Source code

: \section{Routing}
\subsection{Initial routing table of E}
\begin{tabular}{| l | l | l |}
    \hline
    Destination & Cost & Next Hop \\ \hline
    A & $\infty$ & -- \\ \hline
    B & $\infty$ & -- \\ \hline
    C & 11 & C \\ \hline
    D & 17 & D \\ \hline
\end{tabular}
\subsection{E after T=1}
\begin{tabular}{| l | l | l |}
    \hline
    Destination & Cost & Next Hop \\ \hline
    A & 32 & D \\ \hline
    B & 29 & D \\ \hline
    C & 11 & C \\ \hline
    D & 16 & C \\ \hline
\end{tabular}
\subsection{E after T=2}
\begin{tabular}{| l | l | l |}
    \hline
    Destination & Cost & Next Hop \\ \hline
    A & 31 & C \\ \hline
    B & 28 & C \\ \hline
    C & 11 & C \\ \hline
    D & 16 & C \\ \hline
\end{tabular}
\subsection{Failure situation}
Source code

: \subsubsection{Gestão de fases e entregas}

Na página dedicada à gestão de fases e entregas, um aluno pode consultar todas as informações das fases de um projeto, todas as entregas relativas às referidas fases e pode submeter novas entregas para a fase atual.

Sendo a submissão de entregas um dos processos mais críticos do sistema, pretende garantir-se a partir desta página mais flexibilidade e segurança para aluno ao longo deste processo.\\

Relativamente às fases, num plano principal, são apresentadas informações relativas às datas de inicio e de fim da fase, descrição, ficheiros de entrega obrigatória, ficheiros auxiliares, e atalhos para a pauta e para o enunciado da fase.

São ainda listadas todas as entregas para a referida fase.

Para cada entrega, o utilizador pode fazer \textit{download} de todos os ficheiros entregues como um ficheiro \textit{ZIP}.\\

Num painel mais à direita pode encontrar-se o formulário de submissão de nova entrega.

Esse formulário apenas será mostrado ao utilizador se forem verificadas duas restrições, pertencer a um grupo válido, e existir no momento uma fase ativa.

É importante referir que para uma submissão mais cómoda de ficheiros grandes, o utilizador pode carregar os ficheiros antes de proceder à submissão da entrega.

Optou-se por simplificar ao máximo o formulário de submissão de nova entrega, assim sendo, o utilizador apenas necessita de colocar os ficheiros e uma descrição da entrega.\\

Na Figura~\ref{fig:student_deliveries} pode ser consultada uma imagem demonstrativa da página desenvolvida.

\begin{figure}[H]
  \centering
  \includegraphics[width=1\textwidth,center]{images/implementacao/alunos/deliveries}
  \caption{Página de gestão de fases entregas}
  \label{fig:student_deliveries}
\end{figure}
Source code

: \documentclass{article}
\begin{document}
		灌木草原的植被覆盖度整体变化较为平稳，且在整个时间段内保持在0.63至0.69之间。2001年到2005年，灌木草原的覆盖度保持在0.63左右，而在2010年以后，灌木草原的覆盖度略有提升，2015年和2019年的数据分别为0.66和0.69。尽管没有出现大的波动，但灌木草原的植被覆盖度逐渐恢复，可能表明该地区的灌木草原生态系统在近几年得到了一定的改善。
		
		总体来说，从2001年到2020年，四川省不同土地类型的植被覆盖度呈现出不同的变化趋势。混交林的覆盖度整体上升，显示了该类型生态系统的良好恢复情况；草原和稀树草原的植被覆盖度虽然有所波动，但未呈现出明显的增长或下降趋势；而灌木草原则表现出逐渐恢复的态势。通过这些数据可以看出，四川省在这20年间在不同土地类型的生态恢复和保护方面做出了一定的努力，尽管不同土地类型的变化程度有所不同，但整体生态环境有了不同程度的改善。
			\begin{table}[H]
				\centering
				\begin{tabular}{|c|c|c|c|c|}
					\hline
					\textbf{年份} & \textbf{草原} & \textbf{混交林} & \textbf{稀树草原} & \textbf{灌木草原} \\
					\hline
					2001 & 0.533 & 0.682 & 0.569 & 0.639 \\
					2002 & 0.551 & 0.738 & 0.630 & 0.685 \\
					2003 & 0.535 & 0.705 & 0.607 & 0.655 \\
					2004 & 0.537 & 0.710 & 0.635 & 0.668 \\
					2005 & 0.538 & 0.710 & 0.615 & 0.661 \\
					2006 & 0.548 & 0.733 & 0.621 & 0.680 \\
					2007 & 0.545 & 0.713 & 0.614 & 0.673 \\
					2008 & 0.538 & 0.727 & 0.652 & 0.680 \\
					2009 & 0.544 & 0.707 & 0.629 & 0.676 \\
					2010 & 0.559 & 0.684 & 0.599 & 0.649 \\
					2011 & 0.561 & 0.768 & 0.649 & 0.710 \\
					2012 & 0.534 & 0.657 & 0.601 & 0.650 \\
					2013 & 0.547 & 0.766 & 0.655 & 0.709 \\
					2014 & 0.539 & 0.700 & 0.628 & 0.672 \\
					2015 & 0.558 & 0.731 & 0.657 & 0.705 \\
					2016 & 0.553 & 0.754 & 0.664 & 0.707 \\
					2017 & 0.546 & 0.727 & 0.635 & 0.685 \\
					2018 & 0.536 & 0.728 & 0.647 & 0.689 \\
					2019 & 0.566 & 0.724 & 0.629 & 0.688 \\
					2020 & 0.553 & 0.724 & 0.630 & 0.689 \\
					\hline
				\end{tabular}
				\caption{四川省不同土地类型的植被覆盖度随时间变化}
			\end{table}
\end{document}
_ _ _ _ _
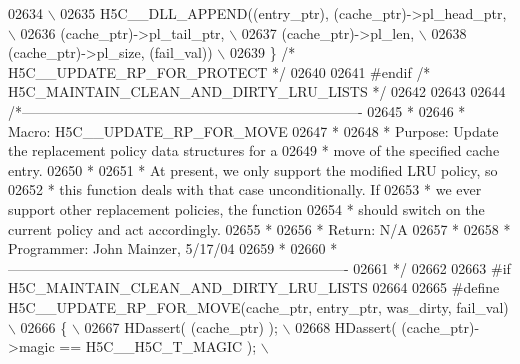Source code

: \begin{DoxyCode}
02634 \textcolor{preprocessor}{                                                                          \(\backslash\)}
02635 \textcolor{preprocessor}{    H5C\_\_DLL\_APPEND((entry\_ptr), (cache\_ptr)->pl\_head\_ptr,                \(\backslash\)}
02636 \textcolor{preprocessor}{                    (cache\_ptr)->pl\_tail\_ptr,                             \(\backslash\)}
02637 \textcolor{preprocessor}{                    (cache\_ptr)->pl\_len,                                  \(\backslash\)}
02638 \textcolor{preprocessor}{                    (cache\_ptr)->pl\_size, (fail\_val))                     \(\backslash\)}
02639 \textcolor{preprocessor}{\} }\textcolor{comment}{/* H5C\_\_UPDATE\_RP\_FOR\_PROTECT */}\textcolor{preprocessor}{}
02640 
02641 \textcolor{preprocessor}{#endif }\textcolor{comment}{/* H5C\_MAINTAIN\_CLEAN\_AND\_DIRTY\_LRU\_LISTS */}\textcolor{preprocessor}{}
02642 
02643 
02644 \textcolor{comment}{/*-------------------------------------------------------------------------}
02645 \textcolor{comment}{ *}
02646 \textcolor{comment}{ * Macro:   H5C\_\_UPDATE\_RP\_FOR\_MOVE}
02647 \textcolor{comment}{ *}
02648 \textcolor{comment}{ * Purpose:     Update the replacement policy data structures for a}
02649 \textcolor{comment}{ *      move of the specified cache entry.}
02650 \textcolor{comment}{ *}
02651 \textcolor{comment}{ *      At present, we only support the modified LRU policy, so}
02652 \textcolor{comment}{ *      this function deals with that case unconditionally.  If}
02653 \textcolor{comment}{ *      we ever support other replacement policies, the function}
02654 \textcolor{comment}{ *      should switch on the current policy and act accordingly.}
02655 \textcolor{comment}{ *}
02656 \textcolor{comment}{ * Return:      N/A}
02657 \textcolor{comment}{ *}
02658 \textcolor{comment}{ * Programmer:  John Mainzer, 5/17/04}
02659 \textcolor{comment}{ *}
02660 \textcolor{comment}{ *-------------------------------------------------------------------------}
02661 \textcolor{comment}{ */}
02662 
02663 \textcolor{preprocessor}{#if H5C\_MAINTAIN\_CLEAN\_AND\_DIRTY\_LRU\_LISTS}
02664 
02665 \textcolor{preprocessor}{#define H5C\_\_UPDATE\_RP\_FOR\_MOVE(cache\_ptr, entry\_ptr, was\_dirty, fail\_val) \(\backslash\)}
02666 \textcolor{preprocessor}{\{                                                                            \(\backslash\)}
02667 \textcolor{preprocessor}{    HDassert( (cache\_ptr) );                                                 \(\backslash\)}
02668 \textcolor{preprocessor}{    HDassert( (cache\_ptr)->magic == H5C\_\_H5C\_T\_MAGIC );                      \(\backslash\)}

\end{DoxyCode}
_ _ _ _ _
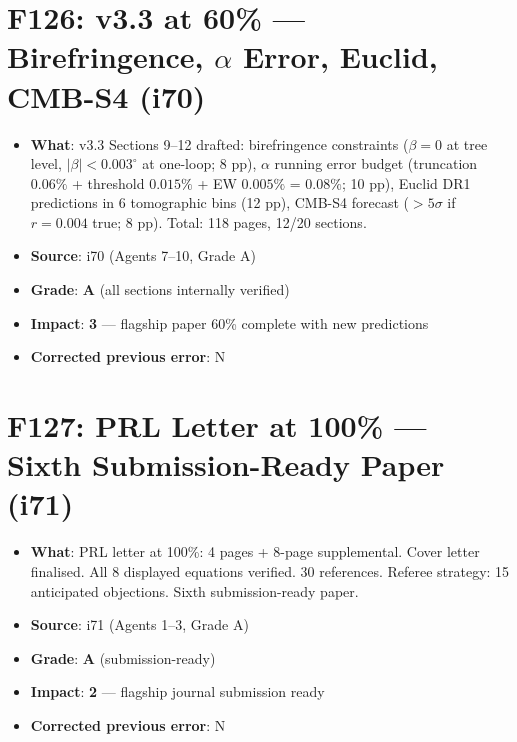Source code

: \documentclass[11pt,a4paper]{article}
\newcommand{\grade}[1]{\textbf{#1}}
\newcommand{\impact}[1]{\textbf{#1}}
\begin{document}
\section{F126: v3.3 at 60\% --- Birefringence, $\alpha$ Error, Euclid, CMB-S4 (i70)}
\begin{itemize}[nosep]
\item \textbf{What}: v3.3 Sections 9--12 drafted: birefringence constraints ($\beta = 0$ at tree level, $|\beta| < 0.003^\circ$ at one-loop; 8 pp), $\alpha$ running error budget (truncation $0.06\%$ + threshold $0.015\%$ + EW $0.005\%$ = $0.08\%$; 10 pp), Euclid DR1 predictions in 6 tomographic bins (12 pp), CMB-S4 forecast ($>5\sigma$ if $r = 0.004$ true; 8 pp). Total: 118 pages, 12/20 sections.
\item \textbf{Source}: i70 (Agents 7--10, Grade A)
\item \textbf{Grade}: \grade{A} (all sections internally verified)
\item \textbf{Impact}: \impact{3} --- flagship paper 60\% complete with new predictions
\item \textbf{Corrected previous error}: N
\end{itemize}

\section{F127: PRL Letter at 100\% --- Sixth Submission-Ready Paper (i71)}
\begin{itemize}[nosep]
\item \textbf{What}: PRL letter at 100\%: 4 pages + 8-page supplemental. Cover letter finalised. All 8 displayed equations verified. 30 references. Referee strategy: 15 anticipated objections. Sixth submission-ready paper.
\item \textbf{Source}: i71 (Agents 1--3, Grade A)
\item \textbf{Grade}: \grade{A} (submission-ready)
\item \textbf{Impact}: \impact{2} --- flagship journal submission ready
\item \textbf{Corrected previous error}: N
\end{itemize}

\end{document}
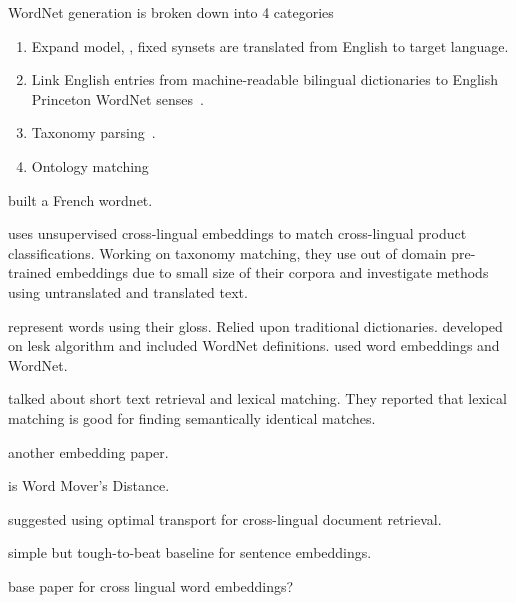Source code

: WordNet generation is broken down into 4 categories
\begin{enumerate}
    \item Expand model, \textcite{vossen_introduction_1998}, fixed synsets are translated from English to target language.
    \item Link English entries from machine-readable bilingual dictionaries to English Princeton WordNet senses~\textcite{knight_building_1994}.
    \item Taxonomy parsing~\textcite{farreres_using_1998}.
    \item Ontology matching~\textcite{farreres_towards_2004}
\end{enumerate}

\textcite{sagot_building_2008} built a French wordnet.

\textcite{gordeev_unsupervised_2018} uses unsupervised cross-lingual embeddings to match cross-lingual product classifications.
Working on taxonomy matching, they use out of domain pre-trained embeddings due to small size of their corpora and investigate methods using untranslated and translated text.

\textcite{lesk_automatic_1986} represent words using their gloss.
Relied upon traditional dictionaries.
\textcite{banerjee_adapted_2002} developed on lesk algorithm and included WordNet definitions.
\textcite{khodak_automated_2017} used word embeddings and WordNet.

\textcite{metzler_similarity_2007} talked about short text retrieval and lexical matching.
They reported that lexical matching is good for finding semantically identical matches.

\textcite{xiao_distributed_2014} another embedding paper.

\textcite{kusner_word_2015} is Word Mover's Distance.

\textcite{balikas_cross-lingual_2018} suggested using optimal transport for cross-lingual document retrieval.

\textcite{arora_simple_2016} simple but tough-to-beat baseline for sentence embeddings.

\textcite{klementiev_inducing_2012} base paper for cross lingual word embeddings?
_ _ _ _ _
__ASSIGNED TASK__:
Will you return exactly the lines above from the one with "for sentence embeddings." down to the one with "lingual word embeddings?", counting both as part of the range?

__WORKED SOLUTION__:
\textcite{arora_simple_2016} simple but tough-to-beat baseline for sentence embeddings.

\textcite{klementiev_inducing_2012} base paper for cross lingual word embeddings?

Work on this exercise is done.